Over the years I have had the opportunity to support, advise, brief or exchange views with cabinet secretaries, national security advisors, agency heads, chiefs of the military services, ambassadors and senior Members of Congress. I have worked both in and for government. For the last 17 years I have had the good fortune to be able to participate in the policy making process from a position in the “fifth estate,” the think tank world.
I arrived in town with a good background in political and strategic theory, military history, international relations, economics, quantitative methods, defense planning and government operations. It only improved as I earned my Master’s and Ph.D. But nothing in my background, educational or personal readings prepared me for what it was like to work for national leaders and senior government officials. These individuals were extremely bright, if not brilliant, conscientious, hard working and dynamic. For the most part they were also extraordinarily egocentric, competitive, driven and, on occasion, supercilious. As I discovered early in my Washington sojourn, the most brilliant policy formulation or exquisitely crafted implementation strategy was worth precisely nothing if you could not get the blessing of one of these important personages.
You may ask what this has to do with the best book I read in 2011. Quite a lot, actually. To put it bluntly, when I came to town there was no course on the care and management of enormous personalities. I have lectured at the National War College as well as many of the military’s senior service schools. Nowhere is there such a course. They maintain the pretence that policy making and its implementation can be conducted free of any recognition of the personal psychology, quirks, idiosyncrasies and belief systems of senior national leaders.

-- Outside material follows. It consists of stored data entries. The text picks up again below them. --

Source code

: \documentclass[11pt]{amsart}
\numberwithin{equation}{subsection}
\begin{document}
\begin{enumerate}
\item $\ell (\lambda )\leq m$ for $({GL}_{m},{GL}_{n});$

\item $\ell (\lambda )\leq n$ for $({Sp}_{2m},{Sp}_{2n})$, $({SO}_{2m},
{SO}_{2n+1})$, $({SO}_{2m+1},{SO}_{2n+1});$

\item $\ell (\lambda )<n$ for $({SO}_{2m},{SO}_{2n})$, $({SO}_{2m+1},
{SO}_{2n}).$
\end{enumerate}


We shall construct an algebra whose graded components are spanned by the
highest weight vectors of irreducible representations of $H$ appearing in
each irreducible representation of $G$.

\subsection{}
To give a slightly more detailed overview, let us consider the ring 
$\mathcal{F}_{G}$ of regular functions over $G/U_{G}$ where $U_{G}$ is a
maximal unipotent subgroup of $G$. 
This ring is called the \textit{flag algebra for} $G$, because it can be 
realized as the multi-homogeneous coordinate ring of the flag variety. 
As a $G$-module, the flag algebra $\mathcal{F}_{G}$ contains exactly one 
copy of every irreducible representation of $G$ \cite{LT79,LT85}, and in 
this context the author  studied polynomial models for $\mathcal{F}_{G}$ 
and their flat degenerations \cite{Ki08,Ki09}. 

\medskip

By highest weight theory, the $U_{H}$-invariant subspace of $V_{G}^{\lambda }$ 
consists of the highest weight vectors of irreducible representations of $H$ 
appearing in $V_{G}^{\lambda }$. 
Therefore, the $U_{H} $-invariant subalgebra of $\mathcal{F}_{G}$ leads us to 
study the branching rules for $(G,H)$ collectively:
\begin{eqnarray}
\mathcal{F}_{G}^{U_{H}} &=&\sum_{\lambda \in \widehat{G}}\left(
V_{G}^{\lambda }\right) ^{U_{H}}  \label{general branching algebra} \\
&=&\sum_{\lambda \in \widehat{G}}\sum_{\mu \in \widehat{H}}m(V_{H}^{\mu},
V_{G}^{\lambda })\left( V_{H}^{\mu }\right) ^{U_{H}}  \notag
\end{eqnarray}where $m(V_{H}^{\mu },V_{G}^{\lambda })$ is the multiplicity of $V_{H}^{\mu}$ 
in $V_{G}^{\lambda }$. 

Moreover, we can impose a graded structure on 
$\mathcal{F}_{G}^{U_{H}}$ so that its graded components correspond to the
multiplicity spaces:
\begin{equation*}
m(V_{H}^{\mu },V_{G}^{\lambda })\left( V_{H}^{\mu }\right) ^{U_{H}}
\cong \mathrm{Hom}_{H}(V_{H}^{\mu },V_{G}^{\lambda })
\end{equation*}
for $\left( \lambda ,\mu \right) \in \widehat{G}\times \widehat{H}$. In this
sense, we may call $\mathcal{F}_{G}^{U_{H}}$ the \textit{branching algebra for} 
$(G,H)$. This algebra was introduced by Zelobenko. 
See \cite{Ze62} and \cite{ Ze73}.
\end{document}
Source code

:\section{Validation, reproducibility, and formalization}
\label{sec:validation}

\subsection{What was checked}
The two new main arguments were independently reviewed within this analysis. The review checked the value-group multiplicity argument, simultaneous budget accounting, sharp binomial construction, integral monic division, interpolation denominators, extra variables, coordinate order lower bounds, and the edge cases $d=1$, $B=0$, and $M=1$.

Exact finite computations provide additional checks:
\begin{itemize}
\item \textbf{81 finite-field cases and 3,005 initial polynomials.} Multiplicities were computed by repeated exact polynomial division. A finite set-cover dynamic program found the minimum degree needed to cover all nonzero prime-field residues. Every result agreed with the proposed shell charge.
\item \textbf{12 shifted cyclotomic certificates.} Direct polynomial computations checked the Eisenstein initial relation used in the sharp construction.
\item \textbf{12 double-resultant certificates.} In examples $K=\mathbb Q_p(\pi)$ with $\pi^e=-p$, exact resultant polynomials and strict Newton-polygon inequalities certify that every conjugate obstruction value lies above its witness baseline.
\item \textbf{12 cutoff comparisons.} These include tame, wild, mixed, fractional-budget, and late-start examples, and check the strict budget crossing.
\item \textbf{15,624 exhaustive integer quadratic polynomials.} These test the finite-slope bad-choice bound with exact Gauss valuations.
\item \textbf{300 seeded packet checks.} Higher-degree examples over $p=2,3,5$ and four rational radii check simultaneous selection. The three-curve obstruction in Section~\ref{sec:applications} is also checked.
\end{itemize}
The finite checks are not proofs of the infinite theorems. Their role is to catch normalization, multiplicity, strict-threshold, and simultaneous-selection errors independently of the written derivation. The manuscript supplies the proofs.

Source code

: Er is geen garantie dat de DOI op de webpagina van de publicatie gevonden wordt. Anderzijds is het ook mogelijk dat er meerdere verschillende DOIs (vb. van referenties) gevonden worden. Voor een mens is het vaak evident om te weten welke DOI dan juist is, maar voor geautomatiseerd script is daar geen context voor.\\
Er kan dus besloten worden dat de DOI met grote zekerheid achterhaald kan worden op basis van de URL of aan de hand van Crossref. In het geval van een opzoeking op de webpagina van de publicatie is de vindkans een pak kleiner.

Were I to organize such a course, the core reading would be Andrew Roberts’ Masters and Commanders. The central focus of this book is the most successful military partnership in history: that between Great Britain and the United States during World War Two. But it is much more than that. It is equally a story of people. There are the two war leaders, Winston Churchill and Franklin Roosevelt, the Masters and their staffs, notably U.S. Army Chief of Staff, General George C. Marshall and Field Marshal Alan Brooke, Chief of the U.K. Imperial General Staff, the Commanders. There are also the other senior civilian and military leaders that constituted the core critical national decision making cadre and included such shy and retiring figures as Bernard Montgomery, Arthur “Bomber” Harris, Anthony Eden, Cordell Hull, Dwight Eisenhower, Douglas MacArthur, Chester Nimitz, Ernest King and Henry “Hap” Arnold.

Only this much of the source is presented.